**Problem requirements**
Scan the data below and pick out the lines containing the word "begin".
*** Entries supplied
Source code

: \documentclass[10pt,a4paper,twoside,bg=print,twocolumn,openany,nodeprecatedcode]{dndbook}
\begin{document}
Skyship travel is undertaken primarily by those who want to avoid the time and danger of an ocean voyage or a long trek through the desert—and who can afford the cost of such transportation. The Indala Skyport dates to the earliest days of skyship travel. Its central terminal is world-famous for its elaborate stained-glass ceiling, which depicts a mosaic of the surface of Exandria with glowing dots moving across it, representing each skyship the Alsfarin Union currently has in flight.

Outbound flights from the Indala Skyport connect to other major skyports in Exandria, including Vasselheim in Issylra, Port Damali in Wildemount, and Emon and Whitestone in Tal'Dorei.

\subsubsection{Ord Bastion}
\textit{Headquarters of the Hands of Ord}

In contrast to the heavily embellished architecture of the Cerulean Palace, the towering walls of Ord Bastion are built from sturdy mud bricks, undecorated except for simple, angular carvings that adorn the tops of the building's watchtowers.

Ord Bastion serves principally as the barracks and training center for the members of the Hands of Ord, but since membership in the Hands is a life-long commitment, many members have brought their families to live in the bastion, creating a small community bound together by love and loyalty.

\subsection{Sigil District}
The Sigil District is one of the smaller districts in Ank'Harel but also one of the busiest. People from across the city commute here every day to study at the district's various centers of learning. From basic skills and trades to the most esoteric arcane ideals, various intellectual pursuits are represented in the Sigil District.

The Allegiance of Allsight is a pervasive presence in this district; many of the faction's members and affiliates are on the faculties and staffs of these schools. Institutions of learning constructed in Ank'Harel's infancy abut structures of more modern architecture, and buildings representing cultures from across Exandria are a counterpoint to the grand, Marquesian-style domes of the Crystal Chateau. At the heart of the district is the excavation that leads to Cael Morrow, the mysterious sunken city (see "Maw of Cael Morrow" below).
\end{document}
******
*** Entries supplied
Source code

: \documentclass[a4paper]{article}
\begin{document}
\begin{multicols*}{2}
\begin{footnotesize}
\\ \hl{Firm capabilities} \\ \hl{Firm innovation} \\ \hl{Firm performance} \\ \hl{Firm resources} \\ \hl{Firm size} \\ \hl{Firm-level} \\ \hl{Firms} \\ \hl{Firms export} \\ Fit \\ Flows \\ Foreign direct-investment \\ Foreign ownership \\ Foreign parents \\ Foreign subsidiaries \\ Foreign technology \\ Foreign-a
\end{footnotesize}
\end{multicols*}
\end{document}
******
**Output of the task**
\begin{document}
\begin{document}
\begin{multicols*}{2}
\begin{footnotesize}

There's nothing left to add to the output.